On behalf of the Board

 

 

 

Lance Batchelor                                                                   James Quin                                                                           

Chief Executive Officer                                                       Chief Financial Officer                                       

18 September 2019                                                              18 September 2019                                                           

INDEPENDENT REVIEW REPORT TO SAGA PLC

 

Conclusion 

We have been engaged by the company to review the condensed set of financial statements in the half-yearly financial report for the six months ended 31 July 2019 which comprises condensed consolidated income statement, condensed consolidated statement of comprehensive income, condensed consolidated statement of financial position, condensed consolidated statement of changes in equity, condensed consolidated statement of cash flows and the related explanatory notes. 

 

Based on our review, nothing has come to our attention that causes us to believe that the condensed set of financial statements in the half-yearly financial report for the six months ended 31 July 2019 is not prepared, in all material respects, in accordance with IAS 34 Interim Financial Reporting as adopted by the EU and the Disclosure Guidance and Transparency Rules ("the DTR") of the UK's Financial Conduct Authority ("the UK FCA").   

 

Scope of review 

We conducted our review in accordance with International Standard on Review Engagements (UK and Ireland) 2410 Review of Interim Financial Information Performed by the Independent Auditor of the Entity issued by the Auditing Practices Board for use in the UK.  A review of interim financial information consists of making enquiries, primarily of persons responsible for financial and accounting matters, and applying analytical and other review procedures.  We read the other information contained in the half-yearly financial report and consider whether it contains any apparent misstatements or material inconsistencies with the information in the condensed set of financial statements. 

 

A review is substantially less in scope than an audit conducted in accordance with International Standards on Auditing (UK) and consequently does not enable us to obtain assurance that we would become aware of all significant matters that might be identified in an audit.  Accordingly, we do not express an audit opinion.

 

The impact of uncertainties due to the UK exiting the European Union on our review

Uncertainties related to the effects of Brexit are relevant to understanding our review of the condensed financial statements.
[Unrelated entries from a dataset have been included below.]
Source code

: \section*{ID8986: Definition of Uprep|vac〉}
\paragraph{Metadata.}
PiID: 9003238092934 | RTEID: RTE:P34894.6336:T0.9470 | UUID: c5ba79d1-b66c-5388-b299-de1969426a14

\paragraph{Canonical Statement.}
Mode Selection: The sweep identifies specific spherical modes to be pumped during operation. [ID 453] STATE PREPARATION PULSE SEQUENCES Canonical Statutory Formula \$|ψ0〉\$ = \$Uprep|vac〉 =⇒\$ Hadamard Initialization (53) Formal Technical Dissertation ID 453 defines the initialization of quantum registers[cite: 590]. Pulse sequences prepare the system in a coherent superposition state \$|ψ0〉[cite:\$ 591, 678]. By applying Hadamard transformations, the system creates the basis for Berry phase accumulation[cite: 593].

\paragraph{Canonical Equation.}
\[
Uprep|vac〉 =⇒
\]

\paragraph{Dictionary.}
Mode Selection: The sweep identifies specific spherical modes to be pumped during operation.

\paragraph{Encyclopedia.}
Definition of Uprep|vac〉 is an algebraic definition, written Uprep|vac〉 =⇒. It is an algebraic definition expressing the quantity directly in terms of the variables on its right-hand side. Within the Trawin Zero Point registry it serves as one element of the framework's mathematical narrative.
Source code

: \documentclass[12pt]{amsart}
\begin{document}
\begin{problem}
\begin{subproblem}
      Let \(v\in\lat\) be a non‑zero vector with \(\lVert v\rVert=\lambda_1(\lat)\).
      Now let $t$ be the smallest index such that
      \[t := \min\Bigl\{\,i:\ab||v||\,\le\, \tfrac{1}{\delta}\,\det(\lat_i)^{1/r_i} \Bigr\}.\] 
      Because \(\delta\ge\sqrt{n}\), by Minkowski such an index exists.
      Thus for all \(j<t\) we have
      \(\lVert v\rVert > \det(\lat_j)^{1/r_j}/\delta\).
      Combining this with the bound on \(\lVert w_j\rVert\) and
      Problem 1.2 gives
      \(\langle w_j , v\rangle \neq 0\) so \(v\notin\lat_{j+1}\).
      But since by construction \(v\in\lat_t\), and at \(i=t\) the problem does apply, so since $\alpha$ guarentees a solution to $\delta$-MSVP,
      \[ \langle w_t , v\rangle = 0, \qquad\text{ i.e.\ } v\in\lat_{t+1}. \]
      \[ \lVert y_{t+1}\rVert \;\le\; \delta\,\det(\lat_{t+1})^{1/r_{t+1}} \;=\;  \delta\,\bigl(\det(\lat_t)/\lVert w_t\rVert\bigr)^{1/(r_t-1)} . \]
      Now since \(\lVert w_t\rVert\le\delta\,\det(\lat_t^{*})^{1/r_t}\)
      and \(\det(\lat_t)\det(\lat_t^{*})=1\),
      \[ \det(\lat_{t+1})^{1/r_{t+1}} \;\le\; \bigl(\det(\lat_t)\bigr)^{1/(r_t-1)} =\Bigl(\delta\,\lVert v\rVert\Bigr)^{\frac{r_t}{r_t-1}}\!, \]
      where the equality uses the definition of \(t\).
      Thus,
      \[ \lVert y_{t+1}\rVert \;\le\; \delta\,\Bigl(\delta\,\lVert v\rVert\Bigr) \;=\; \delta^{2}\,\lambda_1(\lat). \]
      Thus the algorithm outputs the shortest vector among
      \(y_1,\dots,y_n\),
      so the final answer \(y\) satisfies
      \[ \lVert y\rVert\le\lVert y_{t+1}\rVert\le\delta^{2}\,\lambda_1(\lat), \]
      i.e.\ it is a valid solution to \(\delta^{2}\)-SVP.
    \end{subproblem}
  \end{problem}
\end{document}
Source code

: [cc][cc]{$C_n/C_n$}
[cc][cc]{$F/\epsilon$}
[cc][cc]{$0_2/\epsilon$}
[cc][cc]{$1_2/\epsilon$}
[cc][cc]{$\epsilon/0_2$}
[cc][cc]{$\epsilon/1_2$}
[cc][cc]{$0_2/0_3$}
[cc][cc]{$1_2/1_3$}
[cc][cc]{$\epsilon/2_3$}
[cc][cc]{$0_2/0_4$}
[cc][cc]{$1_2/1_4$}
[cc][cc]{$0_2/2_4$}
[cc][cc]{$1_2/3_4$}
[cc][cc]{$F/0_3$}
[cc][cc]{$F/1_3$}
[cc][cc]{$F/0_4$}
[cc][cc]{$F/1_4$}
Brexit is one of the most significant economic events for the UK, and at the date of this report its effects are subject to unprecedented levels of uncertainty of outcomes, with the full range of possible effects unknown.

 

An interim review cannot be expected to predict the unknowable factors or all possible future implications for a company and this is particularly the case in relation to Brexit.

 

Directors' responsibilities 

The half-yearly financial report is the responsibility of, and has been approved by, the directors.  The directors are responsible for preparing the half-yearly financial report in accordance with the DTR of the UK FCA.  As disclosed in note 2.1, the annual financial statements of the Group are prepared in accordance with International Financial Reporting Standards as adopted by the EU.  The directors are responsible for preparing the condensed set of financial statements included in the half-yearly financial report in accordance with IAS 34 as adopted by the EU

 

Our responsibility 

Our responsibility is to express to the company a conclusion on the condensed set of financial statements in the half-yearly financial report based on our review. 

 

 

INDEPENDENT REVIEW REPORT TO SAGA PLC (continued)

 

The purpose of our review work and to whom we owe our responsibilities

This report is made solely to the company in accordance with the terms of our engagement to assist the company in meeting the requirements of the DTR of the UK FCA.  Our review has been undertaken so that we might state to the company those matters we are required to state to it in this report and for no other purpose.  To the fullest extent permitted by law, we do not accept or assume responsibility to anyone other than the company for our review work, for this report, or for the conclusions we have reached. 

 

 

Stuart Crisp

for and on behalf of KPMG LLP 

Chartered Accountants 

15 Canada Square

London

E14 5GL 

 

18 September 2019
 

Alternative Performance Measures Glossary

The Group uses a number of Alternative Performance Measures (APMs), which are not required or commonly reported under International Financial Reporting Standards, the Generally Accepted Accounting Principles (GAAP) under which the Group prepares its financial statements, but which are used by the Group to help the user of the accounts better understand the financial performance and position of the business.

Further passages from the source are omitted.